The Party People offered in-store pickup, now known as click-and-collect, in 1999, and we were the first party store to offer flat-rate, express and same-day shipping. All of these changes hugely lifted our sales and profit. Best of all they involved minor technology changes, often just simply configuration of our existing technology.

Similarly, offering new payment options has also had its benefits, such as Zip Pay’s “buy-now-pay-later”. Being early in all of these cases has meant we offered options to our customers that our competitors didn’t, increasing our conversion rate compared with theirs.

Being the first customer

A university project resulted in us being Google Australia’s first customer, and we went on to be Bing Australia’s first customer too. When we launched, we were paying 1¢ cost per click. This was phenomenally lucrative early on and remains so. Google continues to innovate and release new advertising products such as Google shopping, extensions, dynamic search ads and the list goes on.

Likewise other search engine marketing channels, such as YouTube and Instagram, continue to launch new initiatives. Each time, getting in early was lucrative as pricing is generally based on competition, so things start off cheap before everyone else catches on. For each new initiative we hit on early, we would dip our toe in, work out how to make it work profitably for us, and then scale up while everyone else was just getting started.

We were early on Facebook and late on Instagram (only focusing on it in the last 12 months) and the results again show that being early paid off. We reaped the rewards of growing our Facebook following while it was relatively cheap and easy, but Instagram is now more of a challenge for us. With social media, it would seem that again, being early pays off. Now if you heavily invested in Snapchat, you would probably disagree with me. But, I think the gamble would always be worth it, given the costs compared with the benefits.

With eBay and marketplaces, The Party People were late and we had to compete with established power sellers with thousands of reviews and far better ranking, so we had to compete on price. It would seem that new channels are generally lucrative for early adopters if they get traction. We have launched on many shopping sites that never took off, however the cost of trying was minimal compared with the benefits when they did take off.

Building from scratch

Being the first mover when there is a heavy technology component is not always a winning strategy and the results can vary. When we launched online in 1999 we built our store from scratch, because back then there were no comprehensive platforms. The problem with pioneering is that you burn a huge amount of cost to innovate, and ease the way for everyone else. That being said, we found in that case that the benefits outweighed the costs as we got the jump on our competition and we were rewarded with growing sales.

We moved to Magento 1 very late in its development, which we found was a positive situation. Everyone else had ironed out the kinks and there were far more plugins available when we started development, saving us lots of time and money. That is the main reason we have not moved to Magento Enterprise 2 just yet. Weighing up the cost of investing in a redundant platform vs moving to a new one is tricky but so far the feedback has been that waiting is the best option.

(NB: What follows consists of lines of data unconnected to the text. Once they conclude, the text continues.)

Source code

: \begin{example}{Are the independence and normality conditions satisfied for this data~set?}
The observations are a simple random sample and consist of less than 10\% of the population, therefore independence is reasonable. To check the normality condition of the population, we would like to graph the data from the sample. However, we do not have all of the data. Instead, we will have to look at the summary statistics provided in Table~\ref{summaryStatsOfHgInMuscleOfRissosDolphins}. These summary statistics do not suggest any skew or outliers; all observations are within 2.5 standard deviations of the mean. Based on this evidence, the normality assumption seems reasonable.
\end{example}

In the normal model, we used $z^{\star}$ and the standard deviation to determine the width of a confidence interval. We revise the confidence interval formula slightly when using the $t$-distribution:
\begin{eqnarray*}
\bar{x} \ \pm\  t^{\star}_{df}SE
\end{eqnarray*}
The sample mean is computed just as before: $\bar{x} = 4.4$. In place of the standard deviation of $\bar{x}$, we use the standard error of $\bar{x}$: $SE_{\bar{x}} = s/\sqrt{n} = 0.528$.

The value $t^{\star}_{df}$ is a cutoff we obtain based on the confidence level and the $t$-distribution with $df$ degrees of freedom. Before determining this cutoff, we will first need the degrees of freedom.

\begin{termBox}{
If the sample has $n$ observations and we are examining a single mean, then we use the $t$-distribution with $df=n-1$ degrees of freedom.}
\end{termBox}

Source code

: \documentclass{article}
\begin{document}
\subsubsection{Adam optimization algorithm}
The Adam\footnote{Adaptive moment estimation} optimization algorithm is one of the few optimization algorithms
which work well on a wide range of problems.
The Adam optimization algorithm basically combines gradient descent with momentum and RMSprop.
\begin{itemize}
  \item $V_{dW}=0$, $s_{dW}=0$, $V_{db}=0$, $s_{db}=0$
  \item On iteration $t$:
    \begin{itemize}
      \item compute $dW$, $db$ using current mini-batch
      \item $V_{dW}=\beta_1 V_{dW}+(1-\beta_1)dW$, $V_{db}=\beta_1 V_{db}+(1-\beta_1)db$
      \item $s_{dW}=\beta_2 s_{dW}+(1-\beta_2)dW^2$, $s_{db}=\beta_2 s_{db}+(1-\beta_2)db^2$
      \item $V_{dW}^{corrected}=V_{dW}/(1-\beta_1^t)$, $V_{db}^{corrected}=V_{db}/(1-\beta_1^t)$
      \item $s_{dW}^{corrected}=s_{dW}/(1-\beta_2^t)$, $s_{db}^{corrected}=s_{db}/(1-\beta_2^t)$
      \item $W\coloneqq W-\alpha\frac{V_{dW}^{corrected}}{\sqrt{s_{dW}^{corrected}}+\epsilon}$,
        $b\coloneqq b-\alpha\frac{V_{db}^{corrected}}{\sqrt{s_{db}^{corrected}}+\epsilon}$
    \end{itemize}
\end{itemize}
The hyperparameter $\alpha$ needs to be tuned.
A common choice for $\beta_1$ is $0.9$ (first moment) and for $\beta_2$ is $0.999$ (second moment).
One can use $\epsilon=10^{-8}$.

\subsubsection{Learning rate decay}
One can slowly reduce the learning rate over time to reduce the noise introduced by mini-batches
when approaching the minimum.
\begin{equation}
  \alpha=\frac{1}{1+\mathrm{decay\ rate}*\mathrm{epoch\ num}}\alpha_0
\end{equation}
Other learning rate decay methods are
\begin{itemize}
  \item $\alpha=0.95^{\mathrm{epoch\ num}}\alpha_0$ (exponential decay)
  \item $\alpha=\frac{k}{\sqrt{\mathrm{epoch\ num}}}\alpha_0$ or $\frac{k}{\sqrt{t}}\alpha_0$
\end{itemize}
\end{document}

Likewise, for implementation of buy-now-pay-later as a first mover, the technology was expensive and users didn’t know what it was yet so the benefits where minimal. As new users caught on to the trend, the technology also developed and so integration became very cost-effective just at the time benefits started to present themselves.

What we have learned from being first or early compared with being late to implement something new is that we need to consider the cost of trying to solve any problems that come up – the cost of ironing out the bugs – compared with how the overall cost will come down once a product is mainstream. And we always remember, too, the possible competitive advantages of being an early mover.

Dean Salakas and his brother took over The Party People business from their parents in 2008. They operate two bricks-and-mortar stores in the Sydney area and are looking to expand again this year. He has a degree in marketing and operations management from the University of Western Sydney.